In a bid to better understand who is buying, why and where, the high-end realty company — which just launched into the Canadian market eight years ago — undertook a survey of its top agents in over a dozen key cities and produced what it calls its first Top Tier Trends Report.

While there has been a softening in demand for homes over $2 million, especially in Vancouver and Toronto, since housing sales began their double-digit slump last summer, Canada remains firmly fixed on the radar for the growing number of millionaires and billionaires from Shanghai to Sydney, notes the report released Thursday.

Wealthy Canadians, of course, remain the dominant players in this niche market, but in Toronto, Vancouver and Montreal they’ve been facing more competition, particularly in the last five years, from would-be Chinese, Russian, British and American buyers, it says.

Sotheby’s has seen heightened interest from Europeans, largely in Toronto real estate, since the euro crisis, says McCredie, adding that about 25 per cent of its luxury sales in the Toronto area are to foreigners from the U.S., China, Russia, the Middle East and India.

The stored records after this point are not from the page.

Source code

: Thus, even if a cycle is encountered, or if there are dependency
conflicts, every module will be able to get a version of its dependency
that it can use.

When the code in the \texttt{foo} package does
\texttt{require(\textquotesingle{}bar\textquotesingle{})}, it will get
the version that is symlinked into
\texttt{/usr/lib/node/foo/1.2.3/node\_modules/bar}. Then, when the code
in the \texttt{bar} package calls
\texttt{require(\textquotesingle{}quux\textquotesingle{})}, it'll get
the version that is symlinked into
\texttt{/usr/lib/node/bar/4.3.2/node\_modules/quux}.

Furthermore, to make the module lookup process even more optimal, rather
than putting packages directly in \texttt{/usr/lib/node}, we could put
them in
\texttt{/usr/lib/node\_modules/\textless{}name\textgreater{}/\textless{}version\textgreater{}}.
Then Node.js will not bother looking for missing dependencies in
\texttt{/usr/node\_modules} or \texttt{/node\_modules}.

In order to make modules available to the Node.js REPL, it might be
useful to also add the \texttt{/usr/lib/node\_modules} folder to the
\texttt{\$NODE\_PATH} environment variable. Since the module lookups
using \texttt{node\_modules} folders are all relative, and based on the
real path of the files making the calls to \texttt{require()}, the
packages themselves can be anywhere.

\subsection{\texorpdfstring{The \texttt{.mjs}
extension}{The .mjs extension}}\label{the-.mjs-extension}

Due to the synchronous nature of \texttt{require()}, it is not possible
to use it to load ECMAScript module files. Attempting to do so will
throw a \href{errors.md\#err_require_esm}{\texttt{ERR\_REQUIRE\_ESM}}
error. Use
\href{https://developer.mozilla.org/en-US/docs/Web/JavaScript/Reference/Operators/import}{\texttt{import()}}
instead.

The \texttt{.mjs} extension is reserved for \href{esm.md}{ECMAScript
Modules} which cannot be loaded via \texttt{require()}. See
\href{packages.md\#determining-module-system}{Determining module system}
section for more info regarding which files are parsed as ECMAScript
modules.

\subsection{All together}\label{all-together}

Its percentage of foreign buyers is closer to 40 per cent in Vancouver and 50 per cent in Montreal, notes the report, according to Sotheby’s agents surveyed for the study.

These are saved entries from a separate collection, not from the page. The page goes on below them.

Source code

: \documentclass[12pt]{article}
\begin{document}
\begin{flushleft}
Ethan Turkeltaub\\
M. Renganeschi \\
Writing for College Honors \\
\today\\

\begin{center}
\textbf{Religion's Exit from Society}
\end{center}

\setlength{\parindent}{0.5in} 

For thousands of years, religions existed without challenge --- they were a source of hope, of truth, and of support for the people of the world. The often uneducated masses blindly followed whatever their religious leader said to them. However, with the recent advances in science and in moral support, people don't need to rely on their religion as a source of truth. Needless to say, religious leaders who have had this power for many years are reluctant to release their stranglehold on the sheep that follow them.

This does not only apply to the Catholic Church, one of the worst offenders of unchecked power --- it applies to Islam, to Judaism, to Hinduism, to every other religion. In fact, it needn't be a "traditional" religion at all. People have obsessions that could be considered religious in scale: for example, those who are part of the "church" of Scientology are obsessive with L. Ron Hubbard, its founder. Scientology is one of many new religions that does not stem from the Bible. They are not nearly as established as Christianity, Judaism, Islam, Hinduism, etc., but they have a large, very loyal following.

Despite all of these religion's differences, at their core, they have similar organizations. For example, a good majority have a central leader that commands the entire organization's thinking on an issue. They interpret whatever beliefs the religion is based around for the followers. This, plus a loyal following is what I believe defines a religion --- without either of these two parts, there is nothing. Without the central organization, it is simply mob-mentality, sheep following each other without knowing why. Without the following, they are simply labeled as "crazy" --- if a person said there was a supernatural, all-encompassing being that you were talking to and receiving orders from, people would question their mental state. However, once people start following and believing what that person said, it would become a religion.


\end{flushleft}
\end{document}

Most are looking for iconic, spacious homes with very high-end finishes, but others are willing to pay what it takes just to get a great location — even if it means pumping millions more into the place in renovations, said McCredie.

Just six weeks ago, Sotheby’s recorded a record $4 million sale — the highest price ever paid for a semi-detached house in Toronto.

The 4,000-square-foot semi is in Yorkville. The buyer was local, but 30 per cent of those looking at the well-appointed home were international buyers, said Taylor.